START Supplied material

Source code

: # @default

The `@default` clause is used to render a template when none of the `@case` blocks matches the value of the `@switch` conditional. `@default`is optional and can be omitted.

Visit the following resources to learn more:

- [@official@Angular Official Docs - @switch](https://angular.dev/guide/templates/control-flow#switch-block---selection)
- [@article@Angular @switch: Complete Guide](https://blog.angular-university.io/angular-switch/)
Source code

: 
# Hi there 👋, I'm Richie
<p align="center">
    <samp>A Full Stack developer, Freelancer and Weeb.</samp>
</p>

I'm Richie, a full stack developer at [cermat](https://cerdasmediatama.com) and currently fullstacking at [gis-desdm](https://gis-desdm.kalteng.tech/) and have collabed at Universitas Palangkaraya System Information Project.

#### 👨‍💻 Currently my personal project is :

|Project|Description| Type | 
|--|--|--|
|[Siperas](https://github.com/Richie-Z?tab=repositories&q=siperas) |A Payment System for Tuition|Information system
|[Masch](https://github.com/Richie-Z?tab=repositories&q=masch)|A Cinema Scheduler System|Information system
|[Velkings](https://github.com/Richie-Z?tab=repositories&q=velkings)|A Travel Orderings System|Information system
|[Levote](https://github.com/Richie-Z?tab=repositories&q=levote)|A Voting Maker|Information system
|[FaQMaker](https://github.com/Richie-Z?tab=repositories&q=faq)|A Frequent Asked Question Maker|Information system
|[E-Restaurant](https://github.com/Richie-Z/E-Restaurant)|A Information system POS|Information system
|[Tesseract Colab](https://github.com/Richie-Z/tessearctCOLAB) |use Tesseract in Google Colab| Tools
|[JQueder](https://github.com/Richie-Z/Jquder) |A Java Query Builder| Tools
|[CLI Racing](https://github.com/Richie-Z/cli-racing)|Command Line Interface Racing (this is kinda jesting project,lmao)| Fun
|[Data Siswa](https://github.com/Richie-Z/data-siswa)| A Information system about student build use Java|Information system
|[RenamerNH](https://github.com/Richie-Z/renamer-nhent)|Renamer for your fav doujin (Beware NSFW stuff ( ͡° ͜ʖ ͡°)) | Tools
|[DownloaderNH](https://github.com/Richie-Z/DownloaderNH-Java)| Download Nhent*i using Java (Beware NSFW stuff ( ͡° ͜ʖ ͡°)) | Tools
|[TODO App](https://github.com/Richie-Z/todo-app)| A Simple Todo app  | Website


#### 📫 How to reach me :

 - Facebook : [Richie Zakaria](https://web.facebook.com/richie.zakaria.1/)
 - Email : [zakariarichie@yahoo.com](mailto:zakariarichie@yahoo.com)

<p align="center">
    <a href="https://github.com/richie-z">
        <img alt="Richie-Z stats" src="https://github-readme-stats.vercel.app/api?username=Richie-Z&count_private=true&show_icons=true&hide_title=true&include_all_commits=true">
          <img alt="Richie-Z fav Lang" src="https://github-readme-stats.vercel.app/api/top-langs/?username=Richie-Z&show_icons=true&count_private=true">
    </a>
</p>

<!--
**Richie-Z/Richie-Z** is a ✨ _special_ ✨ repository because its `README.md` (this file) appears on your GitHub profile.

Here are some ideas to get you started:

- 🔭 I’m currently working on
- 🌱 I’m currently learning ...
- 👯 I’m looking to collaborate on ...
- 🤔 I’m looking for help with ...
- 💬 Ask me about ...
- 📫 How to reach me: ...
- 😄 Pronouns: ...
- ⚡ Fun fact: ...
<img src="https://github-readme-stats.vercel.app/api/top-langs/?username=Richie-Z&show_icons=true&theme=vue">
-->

END Supplied material
START Supplied material

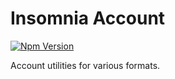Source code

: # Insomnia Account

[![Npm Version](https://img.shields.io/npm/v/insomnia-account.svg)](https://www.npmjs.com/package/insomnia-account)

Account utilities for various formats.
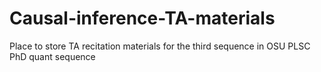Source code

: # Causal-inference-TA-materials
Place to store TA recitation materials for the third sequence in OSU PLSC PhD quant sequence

END Supplied material

Send back an exact copy of only the lines from the line with "jesting project,lmao)| Fun" up to and including the line with "for your fav" in the data above.

▸ Answer to the problem
|[CLI Racing](https://github.com/Richie-Z/cli-racing)|Command Line Interface Racing (this is kinda jesting project,lmao)| Fun
|[Data Siswa](https://github.com/Richie-Z/data-siswa)| A Information system about student build use Java|Information system
|[RenamerNH](https://github.com/Richie-Z/renamer-nhent)|Renamer for your fav doujin (Beware NSFW stuff ( ͡° ͜ʖ ͡°)) | Tools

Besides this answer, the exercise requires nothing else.